Billing Operations Manager to lead and manage the Eligibility function within the Billing Operations team. Oversee daily operations of the Eligibility team and ensure timely and accurate verification of patient benefits. Support revenue cycle efficiency and patient access by ensuring insurance eligibility processes are compliant, efficient, and patient-focused.

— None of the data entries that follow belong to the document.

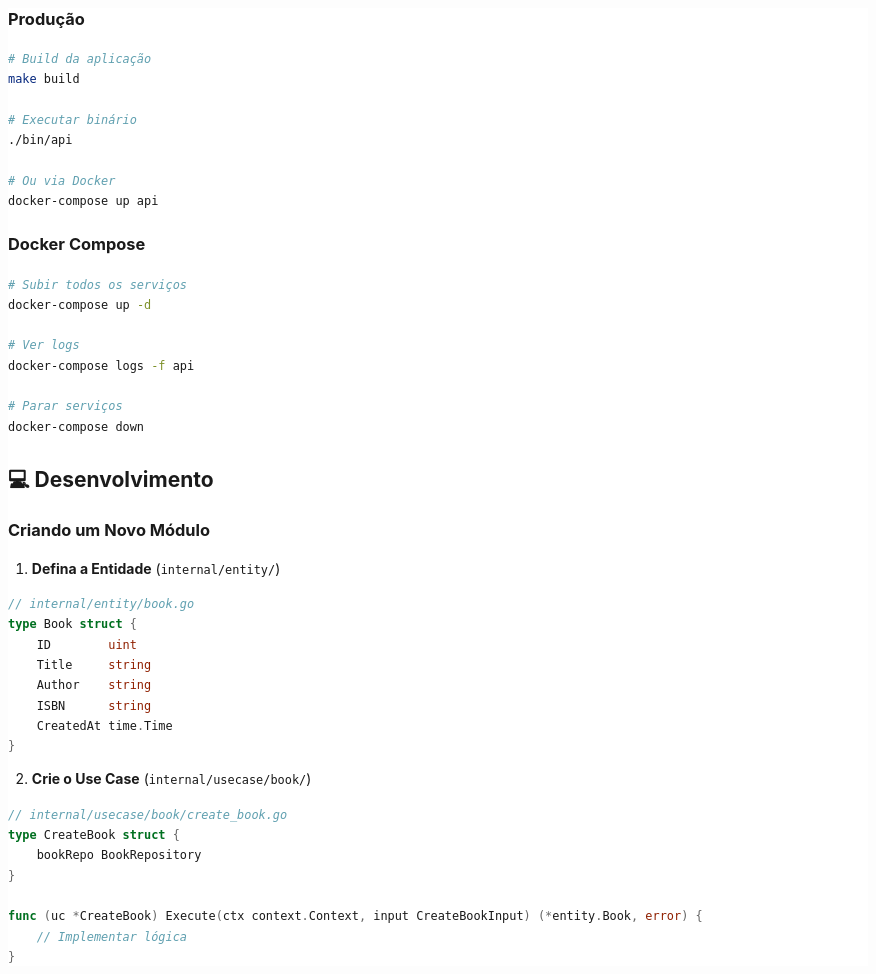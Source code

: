 ### Produção

```bash
# Build da aplicação
make build

# Executar binário
./bin/api

# Ou via Docker
docker-compose up api
```

### Docker Compose

```bash
# Subir todos os serviços
docker-compose up -d

# Ver logs
docker-compose logs -f api

# Parar serviços
docker-compose down
```

## 💻 Desenvolvimento

### Criando um Novo Módulo

1. **Defina a Entidade** (`internal/entity/`)

```go
// internal/entity/book.go
type Book struct {
    ID        uint
    Title     string
    Author    string
    ISBN      string
    CreatedAt time.Time
}
```

2. **Crie o Use Case** (`internal/usecase/book/`)

```go
// internal/usecase/book/create_book.go
type CreateBook struct {
    bookRepo BookRepository
}

func (uc *CreateBook) Execute(ctx context.Context, input CreateBookInput) (*entity.Book, error) {
    // Implementar lógica
}
```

Provide leadership, training, and performance management to staff, and partner cross-functionally to optimize workflows and resolve payer issues.

Responsibilities

  • Lead and manage the Eligibility team, ensuring accurate and timely insurance verification, prior authorizations, and benefit assessments.
  • Develop and monitor team performance metrics, ensuring goals are met for turnaround time, accuracy, and payer compliance.
  • Collaborate with payers to resolve eligibility discrepancies, denials, and escalations.
  • Work closely with Revenue Cycle leadership to identify trends, gaps, and opportunities for process improvements.
  • Implement and update policies and procedures to ensure compliance with regulatory and payer requirements.
  • Train, coach, and mentor team members to enhance knowledge of payer guidelines, systems, and best practices.
  • Partner with cross-functional teams Billing to support a seamless patient and provider experience.
  • Provide regular reporting and analysis of eligibility performance, including KPIs, denial trends, and payer turnaround times.
  • Manage staffing schedules, workload distribution, and productivity standards to ensure operational coverage and efficiency.
  • Support system implementations, testing, and enhancements related to eligibility processes.
  • Provide strategic direction, coaching, and professional development to foster a high-performance culture.
  • Lead by example and promote a culture of accountability and continuous improvement.
  • Identify and implement process enhancements to improve efficiency, reduce error rates, and support scalability.
  • Standardize procedures and documentation across the department.
  • Evaluate and implement technology solutions and reporting tools to support automation and performance tracking.
  • Ensure adherence to HIPAA, payer rules, and all relevant state and federal regulations.
  • Stay current on industry best practices, regulatory updates, and payer changes impacting billing and date of service requirements.

Qualifications

  • Required: High School diploma or equivalent.
  • Required: 5–7 years of experience in healthcare billing operations, with at least 2–3 years in a supervisory or management role.
  • Required: Strong knowledge of CPT, ICD-10, HCPCS coding, payer regulations, and revenue cycle management.
  • Required: Ability to lead cross-functional initiatives and manage timelines, resources, and deliverables.
  • Preferred: Experience with Medicare Advantage plans and familiarity with Xifin.
  • Required: Demonstrated ability to lead teams, manage change, and drive performance in a fast-paced environment.
  • Required: Proficiency in Microsoft Office Suite (Excel, Word, Outlook, Access) and healthcare billing systems.

Education

  • Bachelor’s degree in Business, Healthcare Administration, or related field.

Additional Requirements

  • Ability to sit and/or stand for extended periods.
  • Perform repetitive motions and lift up to 15 pounds.
  • Majority of work performed in a desk/cubicle environment.
  • This position may require some evenings, weekends and/or holidays.
  • All job specific, safety, and compliance training are assigned based on the job functions associated with this employee.